With all the crisis and the shooting and the killing in Iraq, it’s good to see that the American military has found a solution: an upgrade to Active Directory. I mean, once the Iraqis see how much better their life is with Active Directory instead of Windows NT 4 based networking, they won’t care if their home has been blown to smithereens, if their children have been shot and if they’re starving to death.

Cue music

What the world, needs now.
Is Active Directory.
It’s the only thing,
That there’s just,
Too little of….

Ian Holsman comments on a vacation responder that deletes all incoming email to avoid their mailbox overflowing while they’re away and asks if email is dead.
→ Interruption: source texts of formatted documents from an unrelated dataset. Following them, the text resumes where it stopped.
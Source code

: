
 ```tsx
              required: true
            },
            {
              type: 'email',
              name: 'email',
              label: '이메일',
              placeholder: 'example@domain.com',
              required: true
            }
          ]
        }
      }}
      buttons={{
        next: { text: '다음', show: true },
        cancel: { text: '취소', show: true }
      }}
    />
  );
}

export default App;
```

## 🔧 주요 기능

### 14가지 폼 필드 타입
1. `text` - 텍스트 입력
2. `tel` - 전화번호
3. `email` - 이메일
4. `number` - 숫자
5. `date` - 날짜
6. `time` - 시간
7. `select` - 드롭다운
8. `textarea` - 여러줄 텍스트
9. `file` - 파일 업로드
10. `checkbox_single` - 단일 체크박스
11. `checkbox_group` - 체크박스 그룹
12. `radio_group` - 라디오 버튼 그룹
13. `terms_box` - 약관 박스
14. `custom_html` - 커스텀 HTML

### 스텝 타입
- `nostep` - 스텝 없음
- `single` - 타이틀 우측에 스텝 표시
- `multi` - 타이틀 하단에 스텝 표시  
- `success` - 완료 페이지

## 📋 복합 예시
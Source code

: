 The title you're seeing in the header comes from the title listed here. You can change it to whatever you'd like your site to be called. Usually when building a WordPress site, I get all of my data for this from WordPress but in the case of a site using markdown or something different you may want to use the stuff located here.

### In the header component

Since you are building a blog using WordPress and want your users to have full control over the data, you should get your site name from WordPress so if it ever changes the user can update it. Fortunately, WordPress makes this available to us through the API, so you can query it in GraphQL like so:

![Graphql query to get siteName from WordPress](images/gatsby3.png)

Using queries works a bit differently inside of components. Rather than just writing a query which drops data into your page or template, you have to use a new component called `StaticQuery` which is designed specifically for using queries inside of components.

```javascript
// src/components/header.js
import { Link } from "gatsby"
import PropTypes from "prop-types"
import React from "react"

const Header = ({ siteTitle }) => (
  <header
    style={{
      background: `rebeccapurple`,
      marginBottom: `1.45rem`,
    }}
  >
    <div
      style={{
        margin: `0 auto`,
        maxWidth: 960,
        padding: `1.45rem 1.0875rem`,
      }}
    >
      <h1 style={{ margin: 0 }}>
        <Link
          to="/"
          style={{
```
The answer is a clear no. Email is now a critical system, it just can’t be killed, perhaps morphed into a different set of protocols but the concept of sending mail electronically just can’t die, unless you count being replaced with sending video messages electronically as killing email.

However, email is no longer a time saver, it’s a great time waster. It’s a chore that you have to put up with to stay in business or to stay in touch with your widely dispersed friends.
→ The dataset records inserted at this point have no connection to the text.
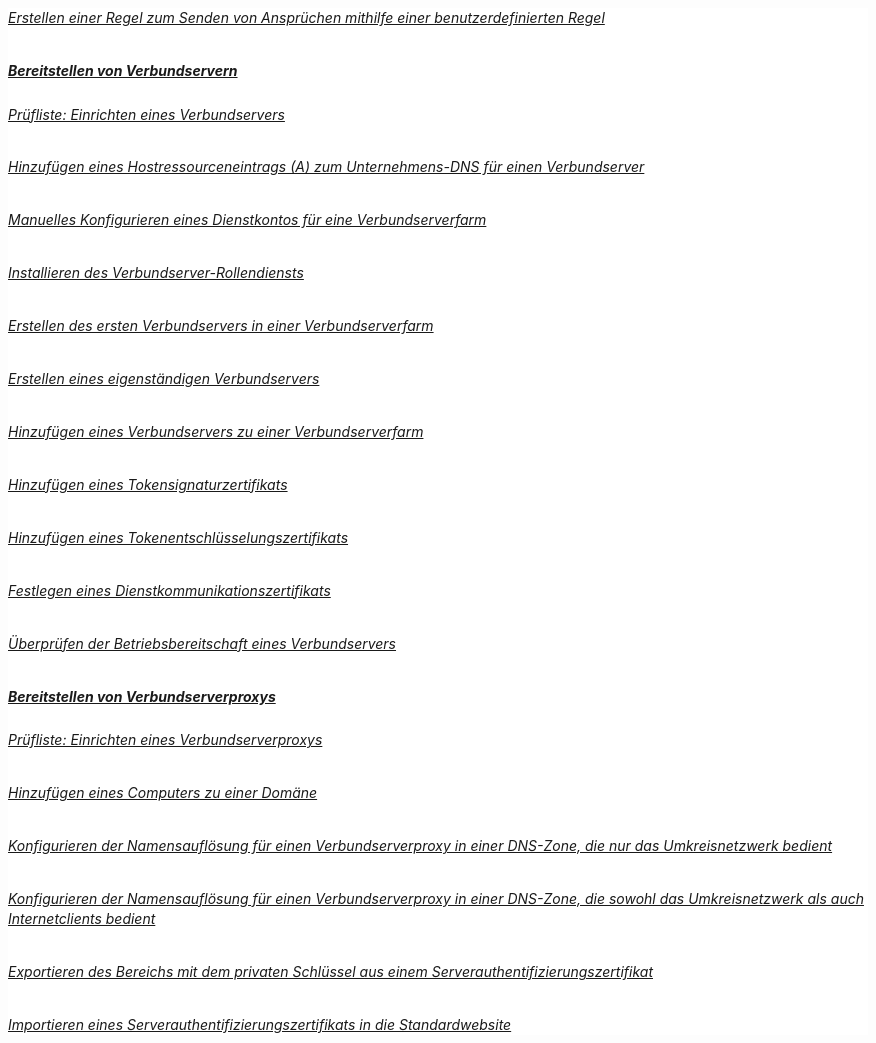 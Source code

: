 ###### [Erstellen einer Regel zum Senden von Ansprüchen mithilfe einer benutzerdefinierten Regel](ad-fs/operations/create-a-Rule-to-Send-Claims-Using-a-Custom-Rule.md)
##### [Bereitstellen von Verbundservern](ad-fs/deployment/Deploying-Federation-Servers.md)
###### [Prüfliste: Einrichten eines Verbundservers](ad-fs/deployment/Checklist--Setting-Up-a-Federation-Server.md)
###### [Hinzufügen eines Hostressourceneintrags (A) zum Unternehmens-DNS für einen Verbundserver](ad-fs/deployment/add-a-Host--A--Resource-Record-to-Corporate-DNS-for-a-Federation-Server.md)
###### [Manuelles Konfigurieren eines Dienstkontos für eine Verbundserverfarm](ad-fs/deployment/Manually-Configure-a-Service-Account-for-a-Federation-Server-Farm.md)
###### [Installieren des Verbundserver-Rollendiensts](ad-fs/deployment/Install-the-Federation-Service-Role-Service.md)
###### [Erstellen des ersten Verbundservers in einer Verbundserverfarm](ad-fs/deployment/create-the-First-Federation-Server-in-a-Federation-Server-Farm.md)
###### [Erstellen eines eigenständigen Verbundservers](ad-fs/deployment/create-a-Stand-Alone-Federation-Server.md)
###### [Hinzufügen eines Verbundservers zu einer Verbundserverfarm](ad-fs/deployment/add-a-Federation-Server-to-a-Federation-Server-Farm.md)
###### [Hinzufügen eines Tokensignaturzertifikats](ad-fs/deployment/add-a-Token-Signing-Certificate.md)
###### [Hinzufügen eines Tokenentschlüsselungszertifikats](ad-fs/deployment/add-a-Token-Decrypting-Certificate.md)
###### [Festlegen eines Dienstkommunikationszertifikats](ad-fs/deployment/Set-a-Service-Communications-Certificate.md)
###### [Überprüfen der Betriebsbereitschaft eines Verbundservers](ad-fs/deployment/verify-That-a-Federation-Server-Is-Operational.md)
##### [Bereitstellen von Verbundserverproxys](ad-fs/deployment/Deploying-Federation-Server-Proxies.md)
###### [Prüfliste: Einrichten eines Verbundserverproxys](ad-fs/deployment/Checklist--Setting-Up-a-Federation-Server-Proxy.md)
###### [Hinzufügen eines Computers zu einer Domäne](ad-fs/deployment/Join-a-computer-to-a-Domain.md)
###### [Konfigurieren der Namensauflösung für einen Verbundserverproxy in einer DNS-Zone, die nur das Umkreisnetzwerk bedient](ad-fs/deployment/Configure-Name-Resolution-for-a-Federation-Server-Proxy-in-a-DNS-Zone-That-Serves-Only-the-Perimeter-Network.md)
###### [Konfigurieren der Namensauflösung für einen Verbundserverproxy in einer DNS-Zone, die sowohl das Umkreisnetzwerk als auch Internetclients bedient](ad-fs/deployment/Configure-Name-Resolution-for-a-Federation-Server-Proxy-in-a-DNS-Zone-That-Serves-Both-the-Perimeter-Network-and-Internet-Clients.md)
###### [Exportieren des Bereichs mit dem privaten Schlüssel aus einem Serverauthentifizierungszertifikat](ad-fs/deployment/Export-the-Private-Key-Portion-of-a-Server-Authentication-Certificate.md)
###### [Importieren eines Serverauthentifizierungszertifikats in die Standardwebsite](ad-fs/deployment/import-a-Server-Authentication-Certificate-to-the-Default-Web-Site.md)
With the recent demise of our exchange mail server I’ve had to change the way I filter out spam which requires training up a new spam filter and in the process receiving massive amounts of spam. I honestly never realised just how much spam I received until I suddenly didn’t have a filter in place to get rid of it. Without that filter, email is completely unusable and with a poorly trained filter it’s a great waste of time.

We’ve now outsourced our exchange server and I can go back to happily using SpamBayes with Outlook. I’ve run it over the 14000 stored spam messages that I managed to recover from our dead exchange box (massive amounts of real email got nuked, but the spam survived….) and trained up the new filter, but it’s still not as good. I’m not sure why.
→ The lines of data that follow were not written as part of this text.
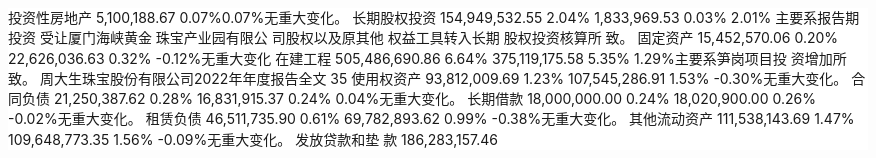 投资性房地产
5,100,188.67
0.07%0.07%无重大变化。
长期股权投资
154,949,532.55
2.04%
1,833,969.53
0.03%
2.01%
主要系报告期投资
受让厦门海峡黄金
珠宝产业园有限公
司股权以及原其他
权益工具转入长期
股权投资核算所
致。
固定资产
15,452,570.06
0.20%
22,626,036.63
0.32%
-0.12%无重大变化
在建工程
505,486,690.86
6.64%
375,119,175.58
5.35%
1.29%主要系笋岗项目投
资增加所致。
周大生珠宝股份有限公司2022年年度报告全文
35
使用权资产
93,812,009.69
1.23%
107,545,286.91
1.53%
-0.30%无重大变化。
合同负债
21,250,387.62
0.28%
16,831,915.37
0.24%
0.04%无重大变化。
长期借款
18,000,000.00
0.24%
18,020,900.00
0.26%
-0.02%无重大变化。
租赁负债
46,511,735.90
0.61%
69,782,893.62
0.99%
-0.38%无重大变化。
其他流动资产
111,538,143.69
1.47%
109,648,773.35
1.56%
-0.09%无重大变化。
发放贷款和垫
款
186,283,157.46
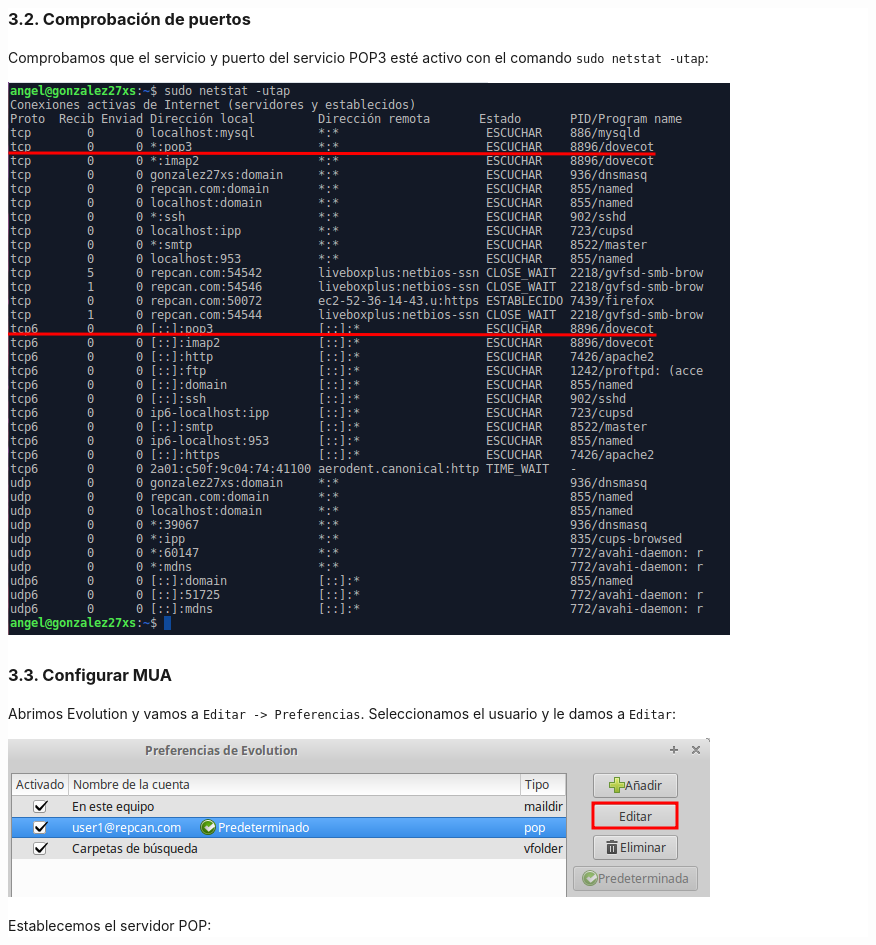 ### 3.2. Comprobación de puertos <a id="3.2"></a>

Comprobamos que el servicio y puerto del servicio POP3 esté activo con el comando `sudo netstat -utap`:

![](./img/41.png)

### 3.3. Configurar MUA <a id="3.3"></a>

Abrimos Evolution y vamos a `Editar -> Preferencias`. Seleccionamos el usuario y le damos a `Editar`:

![](./img/42.png)

Establecemos el servidor POP:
I’ve also found that when you receive large amounts of spam the best thing you can do for your productivity is turn off the new email notification. Noone notices if it takes you 30 mins to reply to an email instead of 5 mins and by turning off that notification you’re no longer interrupted by spam messages (or real messages) every 1-5 minutes. You check you’re email when you want not when it wants. Also, by leaving your email open you still have a reminder on screen to pay attention to email every so often and it’s quick and easy to bring the window back up and check if you have new email.

The other thing you need to do is have a really huge amount of space available in your mailbox, whether that’s achieved by actually having a large mailbox or just having a fetchmail (or similar) process running to constantly download your mail to your own computer for storage, it’s got to be there. That avoids the problem of spam filling up your in box.

Finally, train your spam filter to treat any bounce message as spam and discard it. At least 50% of the unwanted email I get is actually bounce messages either for incorrect addresses or virus detection notifications. If you’re a system administrator, turn off all bounce messages, they no longer serve any useful purpose and are just clogging up people’s inboxes.